Isabel Archer (l’héroïne du livre) est le personnage type qui permet à l’auteur d’exprimer son rejet d’un être qui se définirait par son identité. Ce que l’auteur précisait ainsi dans son roman : ” Vous ne trouverez jamais un homme ou une femme isolés : Chacun de nous est un faisceau de réciprocités. Qu’est-ce que nous appelons notre personnalité ? Où commence-t-elle ? Où finit-elle ? “
La question demeure sans réponse même s’il tente de cadrer son héroïne : elle est à la fois fraîche, impatiente, peu encline à supporter la peine, ignorante, vaniteuse, soucieuse de son image… Bref, James ne la ménage pas mais non sans astuce : ” sa plus grande terreur était de paraître étroite d’esprit ; la seconde, qui ne lui cédait que peu, de l’être réellement “. Isabel Archer est donc une sorte d’Emma Bovary mais moins naïve qu’elle : ses espoirs intellectuels lui font éviter certains abandons à la « chair » promise…
Néanmoins, l’héroïne est victime du romantisme et il existe chez elle une confusion entre réalité et fantasmes. Les seconds resteront plus fort que la première. La « trivialité positive » (Baudelaire) du réel l’exaspère et elle bascule dans les mirages où Osmond la fait glisser plutôt que de se laisser entraîner vers les plaisirs que son premier prétendant, un Américain nommé Caspar Goodwood, lui propose.
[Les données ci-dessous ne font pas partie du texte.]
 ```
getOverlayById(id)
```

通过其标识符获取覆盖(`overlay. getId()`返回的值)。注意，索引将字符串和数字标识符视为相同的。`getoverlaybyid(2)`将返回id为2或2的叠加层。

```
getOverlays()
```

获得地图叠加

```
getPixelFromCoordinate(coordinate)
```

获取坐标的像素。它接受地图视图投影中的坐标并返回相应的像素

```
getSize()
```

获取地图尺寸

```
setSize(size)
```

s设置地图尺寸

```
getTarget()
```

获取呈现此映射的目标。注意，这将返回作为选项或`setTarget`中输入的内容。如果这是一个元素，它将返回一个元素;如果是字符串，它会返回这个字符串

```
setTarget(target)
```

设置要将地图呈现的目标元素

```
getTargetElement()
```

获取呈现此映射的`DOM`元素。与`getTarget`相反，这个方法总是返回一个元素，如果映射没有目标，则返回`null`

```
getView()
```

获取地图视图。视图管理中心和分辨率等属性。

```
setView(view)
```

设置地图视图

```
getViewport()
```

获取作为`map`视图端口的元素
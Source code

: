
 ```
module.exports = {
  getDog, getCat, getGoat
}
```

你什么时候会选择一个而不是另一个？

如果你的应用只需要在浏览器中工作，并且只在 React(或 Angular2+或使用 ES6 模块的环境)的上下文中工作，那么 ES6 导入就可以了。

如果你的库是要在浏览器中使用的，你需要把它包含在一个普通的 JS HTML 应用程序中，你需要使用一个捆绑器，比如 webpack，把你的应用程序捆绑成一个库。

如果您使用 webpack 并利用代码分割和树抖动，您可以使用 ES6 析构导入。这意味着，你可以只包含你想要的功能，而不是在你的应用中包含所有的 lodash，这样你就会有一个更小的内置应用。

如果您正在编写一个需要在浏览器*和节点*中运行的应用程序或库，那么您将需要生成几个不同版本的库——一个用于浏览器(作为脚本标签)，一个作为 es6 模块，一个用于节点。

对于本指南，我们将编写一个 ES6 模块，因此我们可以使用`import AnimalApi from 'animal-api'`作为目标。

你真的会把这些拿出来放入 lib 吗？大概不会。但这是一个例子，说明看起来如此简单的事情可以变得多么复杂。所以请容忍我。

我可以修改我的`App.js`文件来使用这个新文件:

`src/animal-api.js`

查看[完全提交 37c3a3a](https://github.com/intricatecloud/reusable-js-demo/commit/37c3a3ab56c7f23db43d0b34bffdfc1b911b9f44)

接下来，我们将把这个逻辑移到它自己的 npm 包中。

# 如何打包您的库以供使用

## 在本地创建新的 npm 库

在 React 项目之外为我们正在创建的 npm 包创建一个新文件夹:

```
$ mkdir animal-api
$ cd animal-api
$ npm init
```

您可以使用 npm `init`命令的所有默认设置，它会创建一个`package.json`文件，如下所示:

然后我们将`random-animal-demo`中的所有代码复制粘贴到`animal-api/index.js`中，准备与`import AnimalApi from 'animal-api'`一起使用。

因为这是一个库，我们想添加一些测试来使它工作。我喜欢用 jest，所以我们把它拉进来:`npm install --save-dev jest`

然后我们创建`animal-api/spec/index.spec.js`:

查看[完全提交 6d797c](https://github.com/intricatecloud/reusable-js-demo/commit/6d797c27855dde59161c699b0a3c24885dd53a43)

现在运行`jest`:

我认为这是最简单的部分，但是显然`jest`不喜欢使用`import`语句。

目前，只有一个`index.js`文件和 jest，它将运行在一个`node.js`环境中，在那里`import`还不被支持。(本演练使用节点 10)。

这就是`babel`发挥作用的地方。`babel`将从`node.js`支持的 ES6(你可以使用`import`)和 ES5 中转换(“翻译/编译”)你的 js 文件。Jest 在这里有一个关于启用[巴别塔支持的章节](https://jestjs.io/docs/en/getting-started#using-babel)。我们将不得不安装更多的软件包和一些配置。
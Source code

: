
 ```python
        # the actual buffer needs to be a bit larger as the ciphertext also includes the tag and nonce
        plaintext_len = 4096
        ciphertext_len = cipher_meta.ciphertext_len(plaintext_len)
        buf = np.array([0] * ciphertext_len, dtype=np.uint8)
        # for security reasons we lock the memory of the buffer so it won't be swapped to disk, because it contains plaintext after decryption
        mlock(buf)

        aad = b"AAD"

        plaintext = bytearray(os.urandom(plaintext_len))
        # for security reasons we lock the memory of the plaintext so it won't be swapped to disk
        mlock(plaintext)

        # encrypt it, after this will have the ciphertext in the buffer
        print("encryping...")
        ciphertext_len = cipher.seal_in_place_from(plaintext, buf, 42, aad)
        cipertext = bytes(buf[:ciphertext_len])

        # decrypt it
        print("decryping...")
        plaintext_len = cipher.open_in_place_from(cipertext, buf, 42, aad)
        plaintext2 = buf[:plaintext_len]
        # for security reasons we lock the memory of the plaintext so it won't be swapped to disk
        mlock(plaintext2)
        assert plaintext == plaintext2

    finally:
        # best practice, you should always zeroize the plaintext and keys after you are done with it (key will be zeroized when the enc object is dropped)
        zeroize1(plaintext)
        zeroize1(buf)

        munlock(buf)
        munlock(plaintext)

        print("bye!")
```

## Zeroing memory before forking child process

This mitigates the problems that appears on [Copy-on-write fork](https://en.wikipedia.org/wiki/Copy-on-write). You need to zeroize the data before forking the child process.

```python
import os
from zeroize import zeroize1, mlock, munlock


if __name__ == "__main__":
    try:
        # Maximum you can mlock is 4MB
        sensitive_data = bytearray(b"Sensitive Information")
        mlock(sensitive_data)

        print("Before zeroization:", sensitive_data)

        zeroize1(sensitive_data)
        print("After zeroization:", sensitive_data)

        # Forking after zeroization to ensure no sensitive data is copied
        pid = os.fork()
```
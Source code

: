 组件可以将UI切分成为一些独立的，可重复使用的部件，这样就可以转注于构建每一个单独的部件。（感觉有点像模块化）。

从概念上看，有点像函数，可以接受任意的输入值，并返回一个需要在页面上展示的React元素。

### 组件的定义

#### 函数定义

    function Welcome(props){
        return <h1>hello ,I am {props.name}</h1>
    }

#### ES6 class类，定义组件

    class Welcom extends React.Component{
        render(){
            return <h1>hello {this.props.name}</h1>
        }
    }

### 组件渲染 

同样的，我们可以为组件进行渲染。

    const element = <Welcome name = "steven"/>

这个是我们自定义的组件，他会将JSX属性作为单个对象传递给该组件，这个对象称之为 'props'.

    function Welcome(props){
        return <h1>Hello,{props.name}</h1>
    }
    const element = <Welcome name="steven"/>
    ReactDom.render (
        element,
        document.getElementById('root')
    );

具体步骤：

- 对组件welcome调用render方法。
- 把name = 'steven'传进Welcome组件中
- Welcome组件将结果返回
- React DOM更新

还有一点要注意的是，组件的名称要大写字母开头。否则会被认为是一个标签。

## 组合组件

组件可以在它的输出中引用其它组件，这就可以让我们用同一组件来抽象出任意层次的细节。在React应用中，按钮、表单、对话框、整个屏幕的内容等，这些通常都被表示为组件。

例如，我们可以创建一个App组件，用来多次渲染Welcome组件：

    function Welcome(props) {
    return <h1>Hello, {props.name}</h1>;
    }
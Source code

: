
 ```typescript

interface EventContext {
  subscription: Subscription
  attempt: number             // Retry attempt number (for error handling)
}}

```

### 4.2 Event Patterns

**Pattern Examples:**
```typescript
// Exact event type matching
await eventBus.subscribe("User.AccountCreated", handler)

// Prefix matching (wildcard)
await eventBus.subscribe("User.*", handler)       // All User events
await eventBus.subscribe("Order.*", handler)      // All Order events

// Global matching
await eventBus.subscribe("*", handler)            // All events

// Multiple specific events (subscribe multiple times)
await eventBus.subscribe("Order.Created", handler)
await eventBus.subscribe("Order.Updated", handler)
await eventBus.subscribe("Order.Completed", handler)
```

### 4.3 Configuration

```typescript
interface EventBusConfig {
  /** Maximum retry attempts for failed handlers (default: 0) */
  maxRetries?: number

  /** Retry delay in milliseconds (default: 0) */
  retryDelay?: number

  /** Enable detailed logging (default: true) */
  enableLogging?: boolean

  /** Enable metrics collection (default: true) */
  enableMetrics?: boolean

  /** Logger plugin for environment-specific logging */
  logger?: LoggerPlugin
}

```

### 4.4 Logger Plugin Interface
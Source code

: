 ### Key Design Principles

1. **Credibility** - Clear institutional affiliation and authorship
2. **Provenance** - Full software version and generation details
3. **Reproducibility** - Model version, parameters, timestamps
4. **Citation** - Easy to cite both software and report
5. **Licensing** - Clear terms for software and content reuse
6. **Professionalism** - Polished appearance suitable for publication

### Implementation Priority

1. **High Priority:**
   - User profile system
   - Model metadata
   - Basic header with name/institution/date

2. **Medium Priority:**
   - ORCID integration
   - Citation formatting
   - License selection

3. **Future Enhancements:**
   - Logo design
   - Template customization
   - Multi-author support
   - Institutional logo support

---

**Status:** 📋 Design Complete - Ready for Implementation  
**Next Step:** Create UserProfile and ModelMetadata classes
Aux charmes de la chair, elle préfère la gourmandise intellectuelle. Le premier la comprend et « caresse sa volonté de puissance qui est aussi une sorte de masochisme mais aussi un sadisme à se laisser désirer”.
Avec ce livre, plus encore que dans ses Nouvelles, Henry James apparaît tel un maître de la littérature mondiale. L’auteur scénarise l’abri d’une femme dans sa tour d’ivoire virginale qui restera son paradis et sa prison. C’est un portrait subtil d’une femme qui croit dominer mais qui reste avant tout victime d’elle-même. James dresse ainsi un portrait plus « féministe » qu’il n’y paraît. Son héroïne est de fait victime de la société qui ne peut que la berner.
On se doute qu’un tel livre était du pain béni pour le cinéma. Le film de Jane Campion qui en fut tiré, sans être anecdotique, ne put saisir la finesse d’une œuvre dont l’écriture est majeure. C’est elle qui donne la finesse et le ton d’une prose d’exception. En taisant l’essentiel, le roman dit beaucoup plus car exprimer dénature et dilue l’essentiel. C’est pourquoi un tel livre reste un texte majeur par sa virtuosité stylistique.
Les milieux américains et européens y sont superbement révélés et finalement, en dépit de ses « travers », Isabel reste une héroïne particulièrement attachante au sein de ses multiples facettes.
jean-paul gavard-perret
Henry James, Un portrait de femme et autres romans, traductions nouvelles, édition d’Evelyne Labbé, La Pléiade, Gallimard, 2016.